Work to complete: Copy out each record below, exactly as given.

Segment Start: Dataset entries

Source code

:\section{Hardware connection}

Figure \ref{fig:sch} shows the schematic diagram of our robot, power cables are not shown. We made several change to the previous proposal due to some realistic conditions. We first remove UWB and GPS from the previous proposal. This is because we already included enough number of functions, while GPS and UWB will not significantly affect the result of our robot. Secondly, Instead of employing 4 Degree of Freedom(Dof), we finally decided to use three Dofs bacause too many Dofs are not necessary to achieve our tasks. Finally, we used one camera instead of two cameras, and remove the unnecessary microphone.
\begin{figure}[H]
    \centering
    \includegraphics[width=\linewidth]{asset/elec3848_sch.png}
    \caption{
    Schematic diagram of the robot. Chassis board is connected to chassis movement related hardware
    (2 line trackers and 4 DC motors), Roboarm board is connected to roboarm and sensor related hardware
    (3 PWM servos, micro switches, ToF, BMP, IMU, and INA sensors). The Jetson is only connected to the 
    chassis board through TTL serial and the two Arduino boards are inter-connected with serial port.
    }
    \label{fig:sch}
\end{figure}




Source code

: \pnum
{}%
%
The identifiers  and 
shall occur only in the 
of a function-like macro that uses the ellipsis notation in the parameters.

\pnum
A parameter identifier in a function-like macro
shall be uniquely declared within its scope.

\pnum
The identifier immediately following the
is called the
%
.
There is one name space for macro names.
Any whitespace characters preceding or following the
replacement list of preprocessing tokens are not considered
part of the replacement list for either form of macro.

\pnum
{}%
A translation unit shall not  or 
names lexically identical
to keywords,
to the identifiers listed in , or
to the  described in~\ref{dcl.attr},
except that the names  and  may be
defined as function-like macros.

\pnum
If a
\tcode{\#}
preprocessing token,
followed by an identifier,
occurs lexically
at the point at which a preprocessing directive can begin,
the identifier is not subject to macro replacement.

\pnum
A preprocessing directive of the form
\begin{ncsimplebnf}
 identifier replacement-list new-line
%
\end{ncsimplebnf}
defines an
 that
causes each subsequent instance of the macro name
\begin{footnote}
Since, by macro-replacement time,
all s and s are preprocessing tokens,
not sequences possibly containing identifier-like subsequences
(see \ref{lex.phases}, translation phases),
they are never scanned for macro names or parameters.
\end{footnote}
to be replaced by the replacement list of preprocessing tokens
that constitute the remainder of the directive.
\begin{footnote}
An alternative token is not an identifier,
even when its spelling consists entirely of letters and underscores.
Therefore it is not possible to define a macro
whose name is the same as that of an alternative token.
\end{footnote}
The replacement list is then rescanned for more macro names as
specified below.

Segment End: Dataset entries

Expected answer:
Source code

:\section{Hardware connection}

Figure \ref{fig:sch} shows the schematic diagram of our robot, power cables are not shown. We made several change to the previous proposal due to some realistic conditions. We first remove UWB and GPS from the previous proposal. This is because we already included enough number of functions, while GPS and UWB will not significantly affect the result of our robot. Secondly, Instead of employing 4 Degree of Freedom(Dof), we finally decided to use three Dofs bacause too many Dofs are not necessary to achieve our tasks. Finally, we used one camera instead of two cameras, and remove the unnecessary microphone.
\begin{figure}[H]
    \centering
    \includegraphics[width=\linewidth]{asset/elec3848_sch.png}
    \caption{
    Schematic diagram of the robot. Chassis board is connected to chassis movement related hardware
    (2 line trackers and 4 DC motors), Roboarm board is connected to roboarm and sensor related hardware
    (3 PWM servos, micro switches, ToF, BMP, IMU, and INA sensors). The Jetson is only connected to the 
    chassis board through TTL serial and the two Arduino boards are inter-connected with serial port.
    }
    \label{fig:sch}
\end{figure}




Source code

: \pnum
{}%
%
The identifiers  and 
shall occur only in the 
of a function-like macro that uses the ellipsis notation in the parameters.

\pnum
A parameter identifier in a function-like macro
shall be uniquely declared within its scope.

\pnum
The identifier immediately following the
is called the
%
.
There is one name space for macro names.
Any whitespace characters preceding or following the
replacement list of preprocessing tokens are not considered
part of the replacement list for either form of macro.

\pnum
{}%
A translation unit shall not  or 
names lexically identical
to keywords,
to the identifiers listed in , or
to the  described in~\ref{dcl.attr},
except that the names  and  may be
defined as function-like macros.

\pnum
If a
\tcode{\#}
preprocessing token,
followed by an identifier,
occurs lexically
at the point at which a preprocessing directive can begin,
the identifier is not subject to macro replacement.

\pnum
A preprocessing directive of the form
\begin{ncsimplebnf}
 identifier replacement-list new-line
%
\end{ncsimplebnf}
defines an
 that
causes each subsequent instance of the macro name
\begin{footnote}
Since, by macro-replacement time,
all s and s are preprocessing tokens,
not sequences possibly containing identifier-like subsequences
(see \ref{lex.phases}, translation phases),
they are never scanned for macro names or parameters.
\end{footnote}
to be replaced by the replacement list of preprocessing tokens
that constitute the remainder of the directive.
\begin{footnote}
An alternative token is not an identifier,
even when its spelling consists entirely of letters and underscores.
Therefore it is not possible to define a macro
whose name is the same as that of an alternative token.
\end{footnote}
The replacement list is then rescanned for more macro names as
specified below.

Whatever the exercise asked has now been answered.